====== Records for this exercise ======
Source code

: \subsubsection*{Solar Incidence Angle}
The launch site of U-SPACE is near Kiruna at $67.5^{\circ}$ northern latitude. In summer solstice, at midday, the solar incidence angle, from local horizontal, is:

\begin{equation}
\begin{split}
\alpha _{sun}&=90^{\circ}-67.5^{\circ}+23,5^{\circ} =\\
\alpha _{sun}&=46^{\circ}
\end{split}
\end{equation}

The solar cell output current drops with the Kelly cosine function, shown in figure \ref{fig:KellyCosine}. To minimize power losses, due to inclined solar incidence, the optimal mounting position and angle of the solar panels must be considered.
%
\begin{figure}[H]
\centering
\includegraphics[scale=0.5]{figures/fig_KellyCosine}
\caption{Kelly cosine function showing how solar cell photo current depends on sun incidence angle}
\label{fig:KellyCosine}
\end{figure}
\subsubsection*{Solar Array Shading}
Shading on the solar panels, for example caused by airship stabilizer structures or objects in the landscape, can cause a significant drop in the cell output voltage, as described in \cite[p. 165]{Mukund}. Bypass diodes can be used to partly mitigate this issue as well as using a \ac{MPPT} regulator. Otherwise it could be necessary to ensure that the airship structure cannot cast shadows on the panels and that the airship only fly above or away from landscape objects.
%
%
======
Output the whole listing exactly.

> _Output of the exercise_:
Source code

: \subsubsection*{Solar Incidence Angle}
The launch site of U-SPACE is near Kiruna at $67.5^{\circ}$ northern latitude. In summer solstice, at midday, the solar incidence angle, from local horizontal, is:

\begin{equation}
\begin{split}
\alpha _{sun}&=90^{\circ}-67.5^{\circ}+23,5^{\circ} =\\
\alpha _{sun}&=46^{\circ}
\end{split}
\end{equation}

The solar cell output current drops with the Kelly cosine function, shown in figure \ref{fig:KellyCosine}. To minimize power losses, due to inclined solar incidence, the optimal mounting position and angle of the solar panels must be considered.
%
\begin{figure}[H]
\centering
\includegraphics[scale=0.5]{figures/fig_KellyCosine}
\caption{Kelly cosine function showing how solar cell photo current depends on sun incidence angle}
\label{fig:KellyCosine}
\end{figure}
\subsubsection*{Solar Array Shading}
Shading on the solar panels, for example caused by airship stabilizer structures or objects in the landscape, can cause a significant drop in the cell output voltage, as described in \cite[p. 165]{Mukund}. Bypass diodes can be used to partly mitigate this issue as well as using a \ac{MPPT} regulator. Otherwise it could be necessary to ensure that the airship structure cannot cast shadows on the panels and that the airship only fly above or away from landscape objects.
%
%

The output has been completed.